As is required by law in the United States, I have seen every single episode of The Brady Bunch at least once--some of them I've probably seen ten or twelve times but there's no way of knowing since I don't remember the first time I saw any of them. I just know that around the age of eight or nine, I realized there was never an episode on that I hadn't already seen.
I wasn't exactly a Brady Bunch fan--it was on TV, the TV was on and I was in front of it--often with a book or notebook open on my lap. It was harmless, the lesser of any number of after school TV evils (Woody Woodpecker Hour or Dialing For Dollars Movie, anyone?)
I feel sort of the same way about My Fair Brady: We're Getting Married, the reality TV show covering the engagement and wedding of Adrianne Curry and Christopher Knight (a.k.a. Peter Brady). I've never watched it on purpose--just caught a snippet here or there while aimlessly channel surfing. In great Brady tradition, all of the episodes have a mindless--and somehow comforting--similarity to one another. There is, however, considerably more screeching, door-slamming, tear-shedding and alcohol consuming than on your average episode of The Brady Bunch. (There's practically as much of those things as on your average episode of The Sopranos, but without all the mafia intrigue to spice things up.)
Anyway, this weekend, I watched the episode in which Chris and Adrianne, at long last, got married. Like everything else this couple has done--they met and fell in love on The Surreal Life, just for starters--the wedding and reception were loud, expensive and very, very public.

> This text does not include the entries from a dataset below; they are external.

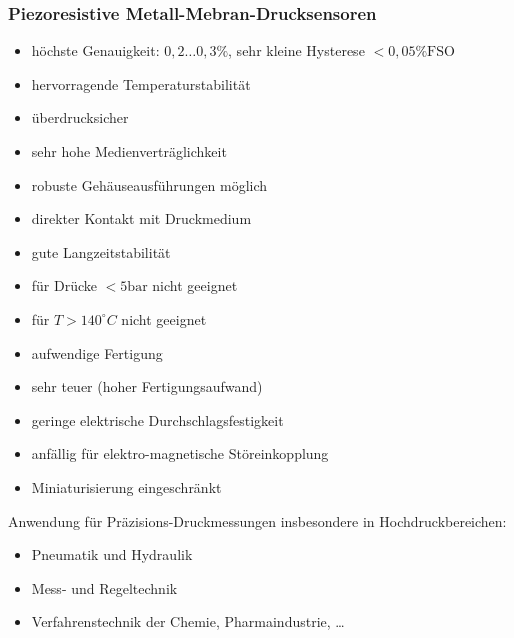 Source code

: \documentclass{scrreprt}
\begin{document}
\subsubsection{Piezoresistive Metall-Mebran-Drucksensoren}
\begin{itemize}[label=$+$]
\item höchste Genauigkeit: $0,2 \ldots 0,3\%$, sehr kleine Hysterese $<0,05\%\mathrm{FSO}$
\item hervorragende Temperaturstabilität
\item überdrucksicher
\item sehr hohe Medienverträglichkeit
\item robuste Gehäuseausführungen möglich
\item direkter Kontakt mit Druckmedium
\item gute Langzeitstabilität
\end{itemize}
\begin{itemize}[label=$-$]
\item für Drücke $<5\mathrm{bar}$ nicht geeignet
\item für $T > 140^\circ C$ nicht geeignet
\item aufwendige Fertigung
\item sehr teuer (hoher Fertigungsaufwand)
\item geringe elektrische Durchschlagsfestigkeit
\item anfällig für elektro-magnetische Störeinkopplung
\item Miniaturisierung eingeschränkt
\end{itemize}
Anwendung für Präzisions-Druckmessungen insbesondere in Hochdruckbereichen:
\begin{itemize}
\item Pneumatik und Hydraulik
\item Mess- und Regeltechnik
\item Verfahrenstechnik der Chemie, Pharmaindustrie, …
\end{itemize}
\end{document}
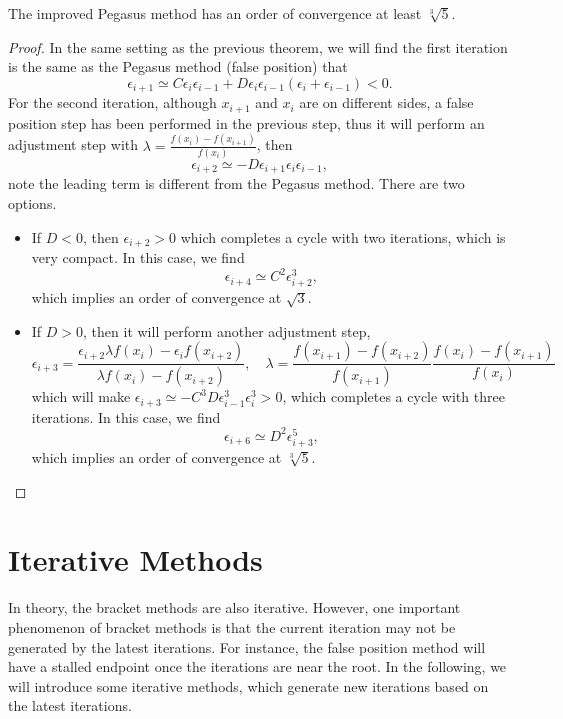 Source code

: \begin{theorem}
The improved Pegasus method has an order of convergence at least $\sqrt[3]{5}$.
\end{theorem}
\begin{proof}
In the same setting as the previous theorem, we will find the first iteration is the same as the Pegasus method (false position) that
$$\epsilon_{i+1}\simeq C \epsilon_i \epsilon_{i-1} + D \epsilon_i \epsilon_{i-1}(\epsilon_{i} + \epsilon_{i-1}) < 0.$$
For the second iteration, although $x_{i+1}$ and $x_{i}$ are on different sides, a false position step has been performed in the previous step, thus it will perform an adjustment step with $\lambda = \frac{f(x_{i}) - f(x_{i+1})}{f(x_{i})}$, then
$$\epsilon_{i+2} \simeq -D \epsilon_{i+1}\epsilon_{i}\epsilon_{i-1},$$
note the leading term is different from the Pegasus method. There are two options.
\begin{itemize}
    \item If $D < 0$, then $\epsilon_{i+2} > 0$ which completes a cycle with two iterations, which is very compact. In this case, we find
    $$\epsilon_{i+4} \simeq C^{2}  \epsilon_{i+2}^3,$$
    which implies an order of convergence at $\sqrt{3}$.
    \item If $D > 0$, then it will perform another adjustment step,
    $$\epsilon_{i+3} =  \frac{\epsilon_{i+2}\lambda f(x_i) - \epsilon_i f(x_{i+2})}{\lambda f(x_{i}) - f(x_{i+2})},\quad \lambda = \frac{f(x_{i+1})-f(x_{i+2})}{f(x_{i+1})}\frac{f(x_{i})-f(x_{i+1}) }{ f(x_{i})}$$
    which will make $\epsilon_{i+3} \simeq -C^3 D \epsilon_{i-1}^3 \epsilon_i^3 > 0$, which completes a cycle with three iterations. In this case, we find
    $$\epsilon_{i+6} \simeq D^{2}  \epsilon_{i+3}^5,$$
    which implies an order of convergence at $\sqrt[3]{5}$. 
\end{itemize}
\end{proof}

\section{Iterative Methods}
\label{Sec: 0-IT-ME}
In theory, the bracket methods are also iterative. However, one important phenomenon of bracket methods is that the current iteration may not be generated by the latest iterations. For instance, the false position method will have a stalled endpoint once the iterations are near the root. In the following, we will introduce some iterative methods, which generate new iterations based on the latest iterations.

There was much bickering about inane details--the kind of bickering that, as a flower shop manager, I am regularly witness to. I have seen couples, both in my job and in my personal life, who have their very first argument over wedding details, leading me to my belief (which I've shared with a number of overwhelmed brides and their stressed out attendants) that a wedding is a terrible way to start a marriage.
Of course, this isn't your average couple and all the squabbling over the wedding was only a natural--and almost romantic--extension of their mostly charming everyday dysfunction. The wedding was actually a perfect reflection of their relationship, but still, I couldn't help but breathe a sigh of relief as Chris and Adrianne drove away in their decked out limo (one window read: "I bagged my Brady!").
Masked Mom's One-Word Review: Romantic (in a morbidly fascinating train wreck kinda way).